T-DM1 sustained the improvement in invasive disease-free survival over trastuzumab in HER2-positive early breast cancer
By Elana Gotkine HealthDay Reporter
THURSDAY, Jan. 16, 2025 (HealthDay News) — For patients with human epidermal growth factor receptor 2 (HER2)-positive early breast cancer, adjuvant trastuzumab emtansine (T-DM1) improves overall survival more than trastuzumab alone, according to a study published in the Jan. 16 issue of the New England Journal of Medicine.

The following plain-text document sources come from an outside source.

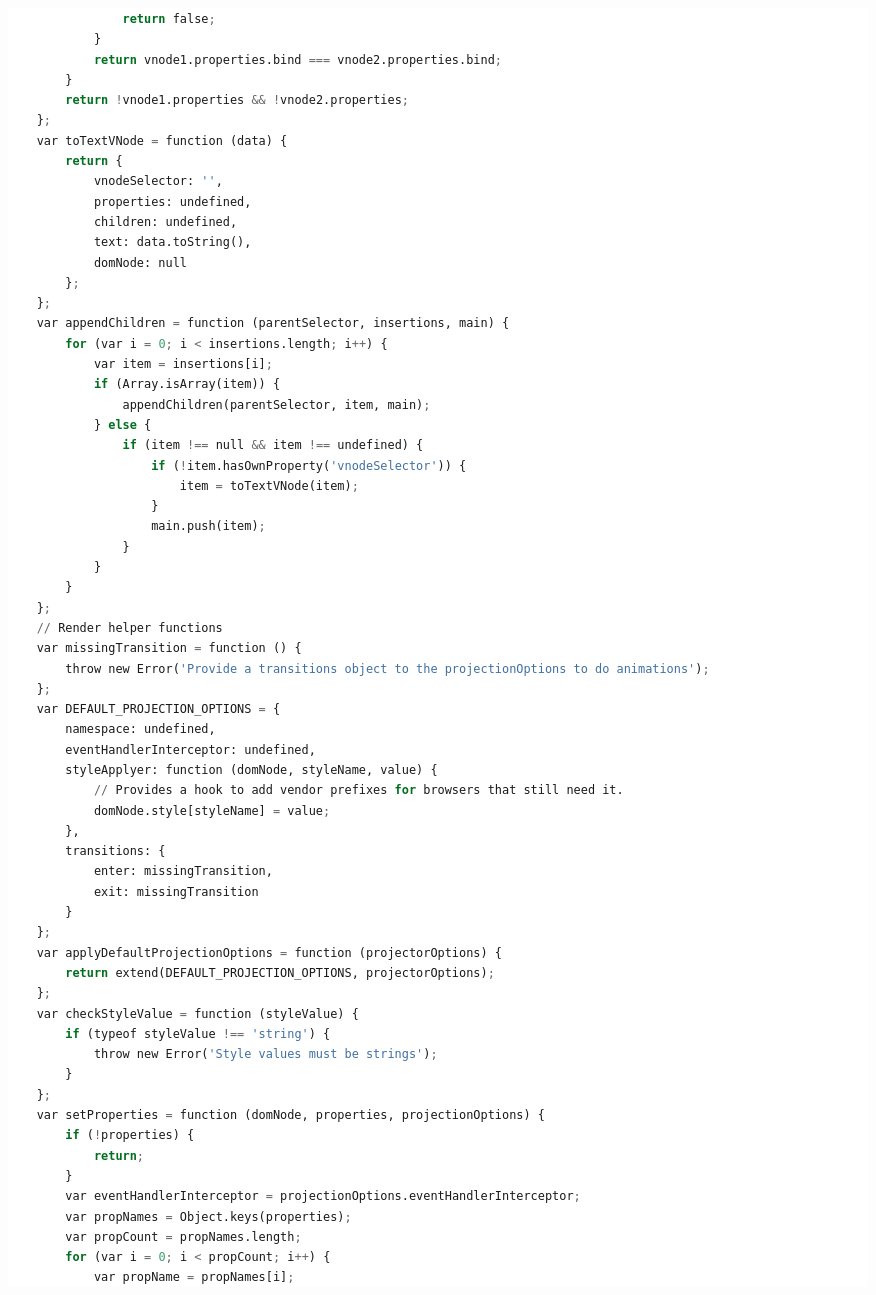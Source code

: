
 ```py
                return false;
            }
            return vnode1.properties.bind === vnode2.properties.bind;
        }
        return !vnode1.properties && !vnode2.properties;
    };
    var toTextVNode = function (data) {
        return {
            vnodeSelector: '',
            properties: undefined,
            children: undefined,
            text: data.toString(),
            domNode: null
        };
    };
    var appendChildren = function (parentSelector, insertions, main) {
        for (var i = 0; i < insertions.length; i++) {
            var item = insertions[i];
            if (Array.isArray(item)) {
                appendChildren(parentSelector, item, main);
            } else {
                if (item !== null && item !== undefined) {
                    if (!item.hasOwnProperty('vnodeSelector')) {
                        item = toTextVNode(item);
                    }
                    main.push(item);
                }
            }
        }
    };
    // Render helper functions
    var missingTransition = function () {
        throw new Error('Provide a transitions object to the projectionOptions to do animations');
    };
    var DEFAULT_PROJECTION_OPTIONS = {
        namespace: undefined,
        eventHandlerInterceptor: undefined,
        styleApplyer: function (domNode, styleName, value) {
            // Provides a hook to add vendor prefixes for browsers that still need it.
            domNode.style[styleName] = value;
        },
        transitions: {
            enter: missingTransition,
            exit: missingTransition
        }
    };
    var applyDefaultProjectionOptions = function (projectorOptions) {
        return extend(DEFAULT_PROJECTION_OPTIONS, projectorOptions);
    };
    var checkStyleValue = function (styleValue) {
        if (typeof styleValue !== 'string') {
            throw new Error('Style values must be strings');
        }
    };
    var setProperties = function (domNode, properties, projectionOptions) {
        if (!properties) {
            return;
        }
        var eventHandlerInterceptor = projectionOptions.eventHandlerInterceptor;
        var propNames = Object.keys(properties);
        var propCount = propNames.length;
        for (var i = 0; i < propCount; i++) {
            var propName = propNames[i];
```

Charles E. Geyer Jr., M.D., from the National Surgical Adjuvant Breast and Bowel Project Foundation in Pittsburgh, and colleagues randomly assigned patients with HER2-positive early breast cancer with residual invasive disease in the breast or axilla after neoadjuvant systemic treatment with taxane-based chemotherapy and trastuzumab to receive 14 cycles of T-DM1 or trastuzumab (743 individuals in each treatment group).

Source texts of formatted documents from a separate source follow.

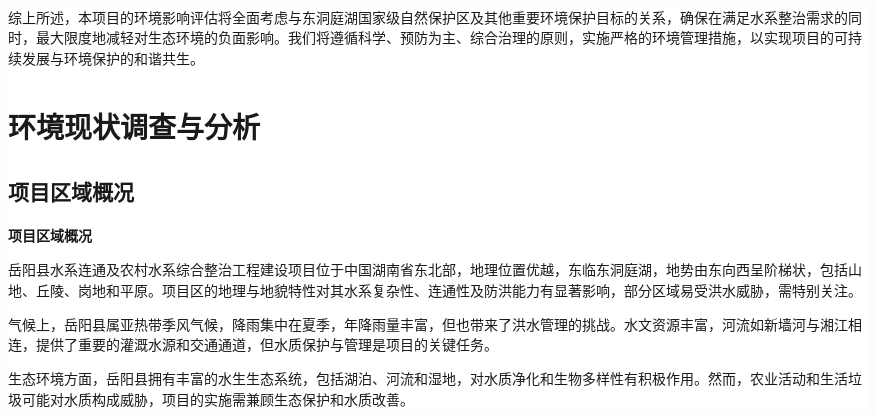 综上所述，本项目的环境影响评估将全面考虑与东洞庭湖国家级自然保护区及其他重要环境保护目标的关系，确保在满足水系整治需求的同时，最大限度地减轻对生态环境的负面影响。我们将遵循科学、预防为主、综合治理的原则，实施严格的环境管理措施，以实现项目的可持续发展与环境保护的和谐共生。
# 环境现状调查与分析
## 项目区域概况
**项目区域概况**

岳阳县水系连通及农村水系综合整治工程建设项目位于中国湖南省东北部，地理位置优越，东临东洞庭湖，地势由东向西呈阶梯状，包括山地、丘陵、岗地和平原。项目区的地理与地貌特性对其水系复杂性、连通性及防洪能力有显著影响，部分区域易受洪水威胁，需特别关注。

气候上，岳阳县属亚热带季风气候，降雨集中在夏季，年降雨量丰富，但也带来了洪水管理的挑战。水文资源丰富，河流如新墙河与湘江相连，提供了重要的灌溉水源和交通通道，但水质保护与管理是项目的关键任务。

生态环境方面，岳阳县拥有丰富的水生生态系统，包括湖泊、河流和湿地，对水质净化和生物多样性有积极作用。然而，农业活动和生活垃圾可能对水质构成威胁，项目的实施需兼顾生态保护和水质改善。

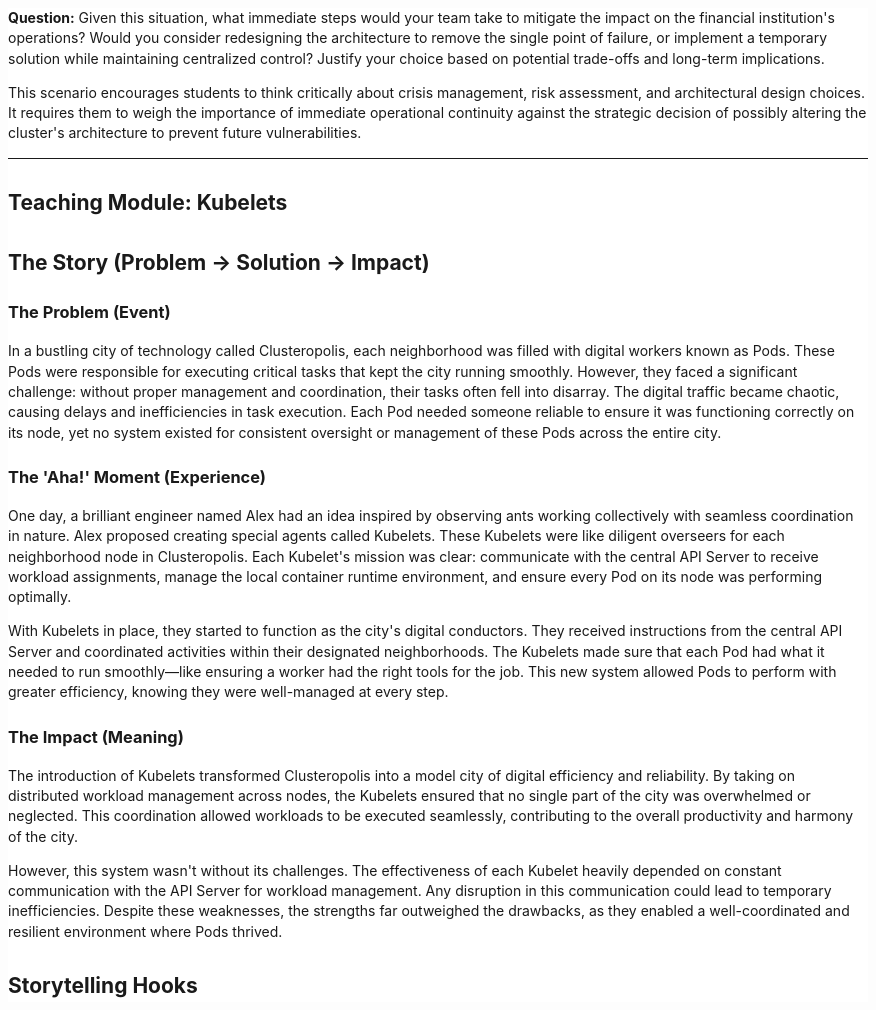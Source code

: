 **Question:** Given this situation, what immediate steps would your team take to mitigate the impact on the financial institution's operations? Would you consider redesigning the architecture to remove the single point of failure, or implement a temporary solution while maintaining centralized control? Justify your choice based on potential trade-offs and long-term implications. 

This scenario encourages students to think critically about crisis management, risk assessment, and architectural design choices. It requires them to weigh the importance of immediate operational continuity against the strategic decision of possibly altering the cluster's architecture to prevent future vulnerabilities.


---

## Teaching Module: Kubelets
## The Story (Problem -> Solution -> Impact)

### The Problem (Event)
In a bustling city of technology called Clusteropolis, each neighborhood was filled with digital workers known as Pods. These Pods were responsible for executing critical tasks that kept the city running smoothly. However, they faced a significant challenge: without proper management and coordination, their tasks often fell into disarray. The digital traffic became chaotic, causing delays and inefficiencies in task execution. Each Pod needed someone reliable to ensure it was functioning correctly on its node, yet no system existed for consistent oversight or management of these Pods across the entire city.

### The 'Aha!' Moment (Experience)
One day, a brilliant engineer named Alex had an idea inspired by observing ants working collectively with seamless coordination in nature. Alex proposed creating special agents called Kubelets. These Kubelets were like diligent overseers for each neighborhood node in Clusteropolis. Each Kubelet's mission was clear: communicate with the central API Server to receive workload assignments, manage the local container runtime environment, and ensure every Pod on its node was performing optimally.

With Kubelets in place, they started to function as the city's digital conductors. They received instructions from the central API Server and coordinated activities within their designated neighborhoods. The Kubelets made sure that each Pod had what it needed to run smoothly—like ensuring a worker had the right tools for the job. This new system allowed Pods to perform with greater efficiency, knowing they were well-managed at every step.

### The Impact (Meaning)
The introduction of Kubelets transformed Clusteropolis into a model city of digital efficiency and reliability. By taking on distributed workload management across nodes, the Kubelets ensured that no single part of the city was overwhelmed or neglected. This coordination allowed workloads to be executed seamlessly, contributing to the overall productivity and harmony of the city.

However, this system wasn't without its challenges. The effectiveness of each Kubelet heavily depended on constant communication with the API Server for workload management. Any disruption in this communication could lead to temporary inefficiencies. Despite these weaknesses, the strengths far outweighed the drawbacks, as they enabled a well-coordinated and resilient environment where Pods thrived.

## Storytelling Hooks
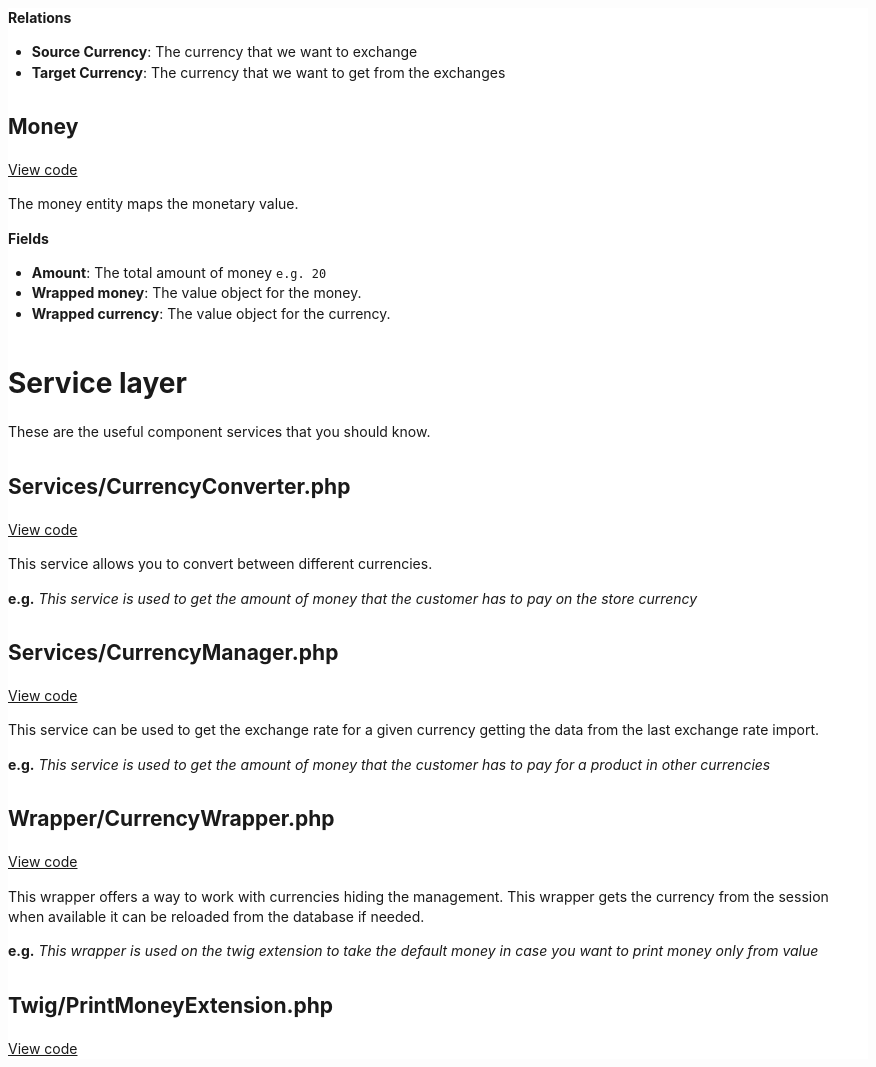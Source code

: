**Relations**
- **Source Currency**: The currency that we want to exchange
- **Target Currency**: The currency that we want to get from the exchanges

## Money

[View code](https://github.com/elcodi/Currency/blob/master/Entity/Money.php)

The money entity maps the monetary value.

**Fields**
- **Amount**: The total amount of money `e.g. 20`
- **Wrapped money**: The value object for the money.
- **Wrapped currency**: The value object for the currency.

# Service layer

These are the useful component services that you should know.

## Services/CurrencyConverter.php

[View code](https://github.com/elcodi/Currency/blob/master/Services/CurrencyConverter.php)

This service allows you to convert between different currencies.

**e.g.** *This service is used to get the amount of money that the customer has
to pay on the store currency*

## Services/CurrencyManager.php

[View code](https://github.com/elcodi/Currency/blob/master/Services/CurrencyManager.php)

This service can be used to get the exchange rate for a given currency getting
the data from the last exchange rate import.

**e.g.** *This service is used to get the amount of money that the customer has
to pay for a product in other currencies*

## Wrapper/CurrencyWrapper.php

[View code](https://github.com/elcodi/Currency/blob/master/Wrapper/CurrencyWrapper.php)

This wrapper offers a way to work with currencies hiding the management. This
wrapper gets the currency from the session when available it can be reloaded
from the database if needed.

**e.g.** *This wrapper is used on the twig extension to take the default money
in case you want to print money only from value*

## Twig/PrintMoneyExtension.php

[View code](https://github.com/elcodi/Currency/blob/master/Twig/PrintMoneyExtension.php)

With a median follow-up of 8.4 years, the researchers found that T-DM1 sustained the improvement in invasive disease-free survival over trastuzumab (unstratified hazard ratio for invasive disease or death, 0.54; 95 percent confidence interval, 0.44 to 0.66). Seven-year invasive disease-free survival was 80.8 and 67.1 percent with T-DM1 and trastuzumab, respectively. A significantly lower risk for death was seen with T-DM1 versus trastuzumab (unstratified hazard ratio, 0.66; 95 percent confidence interval, 0.51 to 0.87; P = 0.003). Seven-year overall survival was 89.1 and 84.4 percent, respectively, with T-DM1 and trastuzumab. In 26.1 and 15.7 percent of patients in the T-DM1 and trastuzumab groups, respectively, adverse events of grade 3 or higher were noted.
“This prespecified long-term follow-up analysis provides additional support for the neoadjuvant therapy paradigm by showing that adjuvant T-DM1 also provided a significant improvement in overall survival and no evidence of long-term safety issues,” the authors write.
The study was funded by F. Hoffmann-La Roche/Genentech, the manufacturer of trastuzumab emtansine.